Incapable de prendre seule des décisions qui affecte pourtant directement ses activités et son fonctionnement, la communauté nationale se met en réseau avec les autres pour tenter de pallier le déficit démocratique résultant de cette limitation de ses capacités. Dans le nouvel espace public global ainsi créé, la communication joue un rôle de premier plan dans les relations de pouvoir Castells (2007, 2009). « Dans le contexte technologique qui caractérise la société en réseau », les médias sont devenus l’espace social où le pouvoir est décidé. Le développement des contenus interactifs et des réseaux horizontaux facilite les politiques contestataires et les mouvements sociaux qui sont désormais en mesure d’intervenir de façon plus décisive dans ce nouvel espace de communication issu de la convergence des médias et des réseaux de communication horizontale. Le résultat ultime serait un tournant historique de passage de l’espace public, de la sphère institutionnelle à la sphère communicationnelle.
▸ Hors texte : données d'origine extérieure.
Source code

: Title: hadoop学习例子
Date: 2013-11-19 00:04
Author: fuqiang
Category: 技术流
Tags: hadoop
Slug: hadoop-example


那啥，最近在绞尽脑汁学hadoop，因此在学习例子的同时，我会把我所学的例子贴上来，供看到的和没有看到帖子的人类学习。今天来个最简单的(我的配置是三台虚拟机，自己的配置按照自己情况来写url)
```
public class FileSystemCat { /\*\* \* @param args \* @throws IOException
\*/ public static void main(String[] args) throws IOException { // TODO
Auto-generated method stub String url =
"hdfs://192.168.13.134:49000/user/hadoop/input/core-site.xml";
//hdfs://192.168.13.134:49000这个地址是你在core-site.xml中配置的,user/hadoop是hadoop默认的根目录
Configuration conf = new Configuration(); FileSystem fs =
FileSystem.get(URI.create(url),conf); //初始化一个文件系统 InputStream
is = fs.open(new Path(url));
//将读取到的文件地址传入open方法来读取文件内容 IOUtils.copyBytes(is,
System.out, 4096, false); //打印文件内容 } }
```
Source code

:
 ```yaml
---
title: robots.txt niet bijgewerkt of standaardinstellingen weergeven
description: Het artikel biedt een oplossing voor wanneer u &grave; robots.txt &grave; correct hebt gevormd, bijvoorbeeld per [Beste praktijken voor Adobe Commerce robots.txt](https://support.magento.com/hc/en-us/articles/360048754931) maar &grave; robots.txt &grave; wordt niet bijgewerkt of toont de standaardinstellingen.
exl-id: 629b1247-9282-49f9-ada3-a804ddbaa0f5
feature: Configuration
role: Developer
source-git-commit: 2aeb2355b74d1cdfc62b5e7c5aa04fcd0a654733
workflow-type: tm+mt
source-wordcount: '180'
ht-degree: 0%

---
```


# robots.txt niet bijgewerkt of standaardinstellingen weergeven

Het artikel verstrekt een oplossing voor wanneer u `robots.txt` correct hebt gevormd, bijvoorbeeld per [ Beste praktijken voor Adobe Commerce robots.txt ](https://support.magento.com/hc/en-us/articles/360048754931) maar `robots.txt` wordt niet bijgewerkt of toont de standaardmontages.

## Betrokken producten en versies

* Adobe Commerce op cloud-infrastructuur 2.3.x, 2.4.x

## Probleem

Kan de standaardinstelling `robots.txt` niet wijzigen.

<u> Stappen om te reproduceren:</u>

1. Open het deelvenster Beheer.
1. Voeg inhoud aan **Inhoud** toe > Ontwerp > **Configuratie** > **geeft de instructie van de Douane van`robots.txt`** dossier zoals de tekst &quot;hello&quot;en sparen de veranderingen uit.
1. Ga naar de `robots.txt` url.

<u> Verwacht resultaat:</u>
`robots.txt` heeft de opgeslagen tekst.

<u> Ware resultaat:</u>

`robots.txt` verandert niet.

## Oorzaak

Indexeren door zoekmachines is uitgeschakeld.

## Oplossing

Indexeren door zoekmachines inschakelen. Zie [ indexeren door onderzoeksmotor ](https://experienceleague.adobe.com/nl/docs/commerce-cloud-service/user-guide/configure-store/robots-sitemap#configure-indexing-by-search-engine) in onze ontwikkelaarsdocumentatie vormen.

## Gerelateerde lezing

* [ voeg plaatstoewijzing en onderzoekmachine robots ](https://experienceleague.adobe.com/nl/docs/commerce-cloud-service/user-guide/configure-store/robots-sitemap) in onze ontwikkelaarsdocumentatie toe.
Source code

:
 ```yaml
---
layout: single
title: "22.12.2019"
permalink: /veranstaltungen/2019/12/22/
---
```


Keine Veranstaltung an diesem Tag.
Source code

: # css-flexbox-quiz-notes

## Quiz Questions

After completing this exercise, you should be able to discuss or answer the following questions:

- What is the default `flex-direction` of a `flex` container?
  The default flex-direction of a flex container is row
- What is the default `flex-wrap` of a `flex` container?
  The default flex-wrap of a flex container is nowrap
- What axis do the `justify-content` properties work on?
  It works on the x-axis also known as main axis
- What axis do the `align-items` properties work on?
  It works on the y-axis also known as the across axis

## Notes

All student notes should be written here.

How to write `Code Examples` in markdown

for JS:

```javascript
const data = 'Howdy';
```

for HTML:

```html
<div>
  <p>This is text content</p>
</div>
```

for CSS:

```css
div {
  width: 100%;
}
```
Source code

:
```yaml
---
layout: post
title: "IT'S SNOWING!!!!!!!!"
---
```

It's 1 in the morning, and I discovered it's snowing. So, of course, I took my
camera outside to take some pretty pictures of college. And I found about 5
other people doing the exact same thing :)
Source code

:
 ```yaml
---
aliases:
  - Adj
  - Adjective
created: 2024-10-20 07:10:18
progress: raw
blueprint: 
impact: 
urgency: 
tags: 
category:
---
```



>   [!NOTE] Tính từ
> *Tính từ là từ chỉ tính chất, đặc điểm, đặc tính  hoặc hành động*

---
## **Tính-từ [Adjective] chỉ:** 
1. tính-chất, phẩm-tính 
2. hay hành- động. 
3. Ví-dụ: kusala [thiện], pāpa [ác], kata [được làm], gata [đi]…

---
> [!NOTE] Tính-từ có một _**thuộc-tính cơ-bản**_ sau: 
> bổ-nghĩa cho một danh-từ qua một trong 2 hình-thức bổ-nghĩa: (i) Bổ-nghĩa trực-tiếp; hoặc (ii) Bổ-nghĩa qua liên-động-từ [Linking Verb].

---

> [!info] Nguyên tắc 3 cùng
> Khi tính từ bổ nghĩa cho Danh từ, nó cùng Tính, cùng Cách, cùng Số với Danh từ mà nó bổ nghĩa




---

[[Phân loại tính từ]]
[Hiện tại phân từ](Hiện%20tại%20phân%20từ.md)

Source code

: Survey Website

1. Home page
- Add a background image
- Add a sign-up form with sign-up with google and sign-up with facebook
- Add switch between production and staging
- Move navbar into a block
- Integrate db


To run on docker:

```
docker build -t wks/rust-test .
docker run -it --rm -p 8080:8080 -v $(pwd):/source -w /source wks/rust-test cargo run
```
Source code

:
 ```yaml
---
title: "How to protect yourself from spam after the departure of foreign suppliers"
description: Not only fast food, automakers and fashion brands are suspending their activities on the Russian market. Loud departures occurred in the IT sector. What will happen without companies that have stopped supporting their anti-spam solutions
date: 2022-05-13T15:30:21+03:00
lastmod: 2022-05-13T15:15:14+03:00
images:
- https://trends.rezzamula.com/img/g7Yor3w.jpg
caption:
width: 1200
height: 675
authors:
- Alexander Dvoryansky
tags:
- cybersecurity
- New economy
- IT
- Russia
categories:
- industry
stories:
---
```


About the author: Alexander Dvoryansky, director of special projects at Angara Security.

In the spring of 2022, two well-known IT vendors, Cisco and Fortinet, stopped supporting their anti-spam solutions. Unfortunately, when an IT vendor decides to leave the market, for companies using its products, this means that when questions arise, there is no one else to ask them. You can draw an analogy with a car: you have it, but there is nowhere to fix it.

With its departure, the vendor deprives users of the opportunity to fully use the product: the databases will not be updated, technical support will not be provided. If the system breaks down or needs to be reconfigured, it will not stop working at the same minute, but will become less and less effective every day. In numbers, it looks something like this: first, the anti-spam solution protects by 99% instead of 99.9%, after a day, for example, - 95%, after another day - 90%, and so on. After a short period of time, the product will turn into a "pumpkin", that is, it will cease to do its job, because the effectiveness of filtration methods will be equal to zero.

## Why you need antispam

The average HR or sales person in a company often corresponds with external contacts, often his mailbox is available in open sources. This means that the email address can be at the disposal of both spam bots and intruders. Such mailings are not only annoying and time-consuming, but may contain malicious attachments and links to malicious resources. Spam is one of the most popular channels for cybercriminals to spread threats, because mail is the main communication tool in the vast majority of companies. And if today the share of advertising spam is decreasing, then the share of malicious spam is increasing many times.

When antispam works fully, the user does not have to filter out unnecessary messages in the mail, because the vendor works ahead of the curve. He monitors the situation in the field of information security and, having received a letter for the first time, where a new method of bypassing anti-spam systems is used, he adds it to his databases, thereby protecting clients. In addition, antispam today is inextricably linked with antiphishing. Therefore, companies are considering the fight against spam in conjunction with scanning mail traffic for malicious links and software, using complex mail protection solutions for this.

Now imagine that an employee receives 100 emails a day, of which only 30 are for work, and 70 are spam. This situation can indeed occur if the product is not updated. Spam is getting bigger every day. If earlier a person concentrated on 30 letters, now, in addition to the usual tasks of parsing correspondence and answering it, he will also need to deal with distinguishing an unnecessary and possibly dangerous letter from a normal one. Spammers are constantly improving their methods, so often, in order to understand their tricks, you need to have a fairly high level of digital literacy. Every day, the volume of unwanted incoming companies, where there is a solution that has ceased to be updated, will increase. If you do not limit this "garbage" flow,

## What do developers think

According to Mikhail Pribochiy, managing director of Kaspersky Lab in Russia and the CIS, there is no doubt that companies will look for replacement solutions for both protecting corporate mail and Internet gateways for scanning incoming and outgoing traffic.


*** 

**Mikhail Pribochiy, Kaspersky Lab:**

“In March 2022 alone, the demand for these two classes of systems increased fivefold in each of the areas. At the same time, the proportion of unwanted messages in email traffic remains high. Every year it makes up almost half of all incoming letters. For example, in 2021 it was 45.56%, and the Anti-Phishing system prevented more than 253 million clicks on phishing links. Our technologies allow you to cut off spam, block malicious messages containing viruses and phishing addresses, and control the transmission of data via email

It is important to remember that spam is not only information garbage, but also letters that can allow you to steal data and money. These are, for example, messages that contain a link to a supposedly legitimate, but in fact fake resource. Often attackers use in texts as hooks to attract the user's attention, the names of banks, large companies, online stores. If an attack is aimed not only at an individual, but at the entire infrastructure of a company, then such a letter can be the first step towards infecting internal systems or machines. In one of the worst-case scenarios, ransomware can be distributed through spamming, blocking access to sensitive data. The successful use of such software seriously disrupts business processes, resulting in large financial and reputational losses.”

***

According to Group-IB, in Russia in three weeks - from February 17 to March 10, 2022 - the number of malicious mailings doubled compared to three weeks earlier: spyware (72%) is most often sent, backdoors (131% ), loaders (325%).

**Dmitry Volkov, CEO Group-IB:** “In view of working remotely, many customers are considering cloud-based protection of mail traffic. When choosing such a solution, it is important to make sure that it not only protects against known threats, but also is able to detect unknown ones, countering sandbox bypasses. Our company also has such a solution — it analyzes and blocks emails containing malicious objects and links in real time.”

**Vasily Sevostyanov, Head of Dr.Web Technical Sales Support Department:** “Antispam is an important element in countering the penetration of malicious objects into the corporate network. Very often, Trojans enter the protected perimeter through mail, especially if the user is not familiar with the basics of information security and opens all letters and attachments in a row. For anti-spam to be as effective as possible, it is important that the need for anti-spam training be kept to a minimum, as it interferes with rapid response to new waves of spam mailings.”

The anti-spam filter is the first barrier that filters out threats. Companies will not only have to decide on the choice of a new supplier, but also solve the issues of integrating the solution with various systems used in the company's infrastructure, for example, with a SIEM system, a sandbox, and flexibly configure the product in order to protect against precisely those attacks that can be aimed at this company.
Cette dernière section reprend la thèse de Castells selon laquelle l’auto-communication de masse représenterait un changement paradigmatique, dans un monde où le pouvoir se décide au sein des médias, pour montrer l’effectivité de l’Internet, comme espace public de la société globale, pour le militantisme wiki.

1)  Médias globaux et politique nationale

L’Affaire Trafigura et ses retombées au Royaume Uni ont mis en exergue le potentiel de changement de l’infosphère et le renforcement respectif des médias traditionnels et des nouveaux médias. Elle a aussi permis de constater la force de la diplomatie « civile », par opposition à la diplomatie des Etats et des entreprises,  dans l’espace public global.  L’Internet a permis à ses utilisateurs d’aller au-delà de la simple négociation de puissance étatique, par la construction d’un sens commun. Ensemble, ils ont réussi à construire leur opposition au tourisme de la diffamation en Angleterre et à obtenir qu’il soit y porté à l’agenda législatif, après les échecs des tentatives américaines et européennes visant à le limiter (Bell 2008). Construite comme absolument néfaste à liberté de la presse, la législation anglaise en matière de diffamation est jugée par la société globale telle qu’elle se manifeste sur Internet,  comme une « menace civilisationnelle » dont il importe de se débarrasser au plus tôt.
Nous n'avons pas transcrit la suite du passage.